__What to produce__
What you return should be the line containing "作为网页脚本语言，需要频繁地" and each line after it to the end of the records, copied exactly.

[Opening The input section]

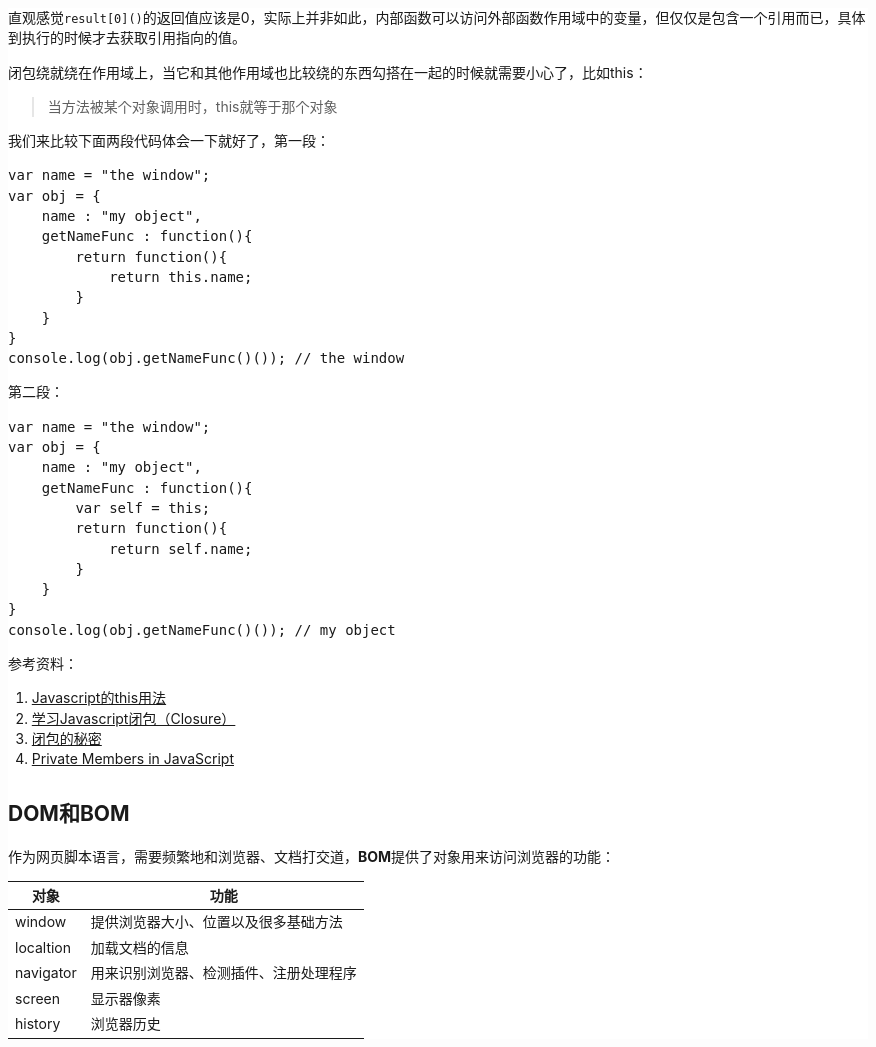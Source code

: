 直观感觉`result[0]()`的返回值应该是0，实际上并非如此，内部函数可以访问外部函数作用域中的变量，但仅仅是包含一个引用而已，具体到执行的时候才去获取引用指向的值。

闭包绕就绕在作用域上，当它和其他作用域也比较绕的东西勾搭在一起的时候就需要小心了，比如this：

> 当方法被某个对象调用时，this就等于那个对象

我们来比较下面两段代码体会一下就好了，第一段：

<pre class="prettyprint">
var name = "the window";
var obj = {
    name : "my object",
    getNameFunc : function(){
        return function(){
            return this.name;
        }
    }
}
console.log(obj.getNameFunc()()); // the window
</pre>

第二段：

<pre class="prettyprint">
var name = "the window";
var obj = {
    name : "my object",
    getNameFunc : function(){
    	var self = this;
        return function(){
            return self.name;
        }
    }
}
console.log(obj.getNameFunc()()); // my object
</pre>

参考资料：

1. [Javascript的this用法](http://www.ruanyifeng.com/blog/2010/04/using_this_keyword_in_javascript.html)
2. [学习Javascript闭包（Closure）](http://www.ruanyifeng.com/blog/2009/08/learning_javascript_closures.html)
3. [闭包的秘密](http://www.gracecode.com/posts/2385.html)
4. [Private Members in JavaScript](http://www.crockford.com/javascript/private.html)

## DOM和BOM

作为网页脚本语言，需要频繁地和浏览器、文档打交道，**BOM**提供了对象用来访问浏览器的功能：

对象|功能
-|-
window|提供浏览器大小、位置以及很多基础方法
localtion|加载文档的信息
navigator|用来识别浏览器、检测插件、注册处理程序
screen|显示器像素
history|浏览器历史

[Closing The input section]

__Response area__
作为网页脚本语言，需要频繁地和浏览器、文档打交道，**BOM**提供了对象用来访问浏览器的功能：

对象|功能
-|-
window|提供浏览器大小、位置以及很多基础方法
localtion|加载文档的信息
navigator|用来识别浏览器、检测插件、注册处理程序
screen|显示器像素
history|浏览器历史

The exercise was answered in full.